Task: Below are the entries. Set down exactly the line containing "5       The plaintiff suffered" and each line after it.

Data items
= Beginning of Section =

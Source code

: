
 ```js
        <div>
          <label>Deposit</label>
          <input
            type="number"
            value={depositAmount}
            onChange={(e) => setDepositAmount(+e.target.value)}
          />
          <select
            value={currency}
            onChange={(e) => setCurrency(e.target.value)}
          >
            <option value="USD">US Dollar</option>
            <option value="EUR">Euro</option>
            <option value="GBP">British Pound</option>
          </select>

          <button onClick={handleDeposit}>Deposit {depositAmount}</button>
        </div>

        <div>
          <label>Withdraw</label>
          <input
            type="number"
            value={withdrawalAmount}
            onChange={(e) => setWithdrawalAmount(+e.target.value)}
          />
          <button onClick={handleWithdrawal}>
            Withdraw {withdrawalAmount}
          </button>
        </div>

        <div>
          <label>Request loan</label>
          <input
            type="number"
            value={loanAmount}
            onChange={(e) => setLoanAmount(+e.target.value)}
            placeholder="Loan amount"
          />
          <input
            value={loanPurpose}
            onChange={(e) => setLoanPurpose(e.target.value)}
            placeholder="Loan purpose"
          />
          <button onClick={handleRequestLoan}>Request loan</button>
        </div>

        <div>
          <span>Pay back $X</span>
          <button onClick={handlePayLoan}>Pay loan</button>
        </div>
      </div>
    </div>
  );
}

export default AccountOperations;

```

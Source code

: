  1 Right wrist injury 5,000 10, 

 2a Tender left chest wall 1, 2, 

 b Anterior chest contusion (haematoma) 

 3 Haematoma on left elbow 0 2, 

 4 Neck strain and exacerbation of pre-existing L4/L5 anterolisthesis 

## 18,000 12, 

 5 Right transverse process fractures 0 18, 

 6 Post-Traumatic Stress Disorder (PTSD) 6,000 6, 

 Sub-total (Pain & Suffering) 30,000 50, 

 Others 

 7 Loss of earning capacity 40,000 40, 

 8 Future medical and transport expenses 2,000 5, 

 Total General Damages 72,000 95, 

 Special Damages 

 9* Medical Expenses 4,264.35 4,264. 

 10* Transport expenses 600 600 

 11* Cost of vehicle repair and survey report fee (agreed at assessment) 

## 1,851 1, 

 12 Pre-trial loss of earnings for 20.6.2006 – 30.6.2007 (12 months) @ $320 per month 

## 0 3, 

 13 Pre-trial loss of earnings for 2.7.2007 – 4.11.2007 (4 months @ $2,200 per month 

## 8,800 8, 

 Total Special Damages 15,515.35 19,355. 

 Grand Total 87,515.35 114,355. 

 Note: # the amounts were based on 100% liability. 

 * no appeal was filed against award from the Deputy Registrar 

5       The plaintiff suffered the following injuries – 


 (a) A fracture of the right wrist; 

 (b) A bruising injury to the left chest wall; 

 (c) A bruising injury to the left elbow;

= End of Section =

Response:
5       The plaintiff suffered the following injuries – 


 (a) A fracture of the right wrist; 

 (b) A bruising injury to the left chest wall; 

 (c) A bruising injury to the left elbow;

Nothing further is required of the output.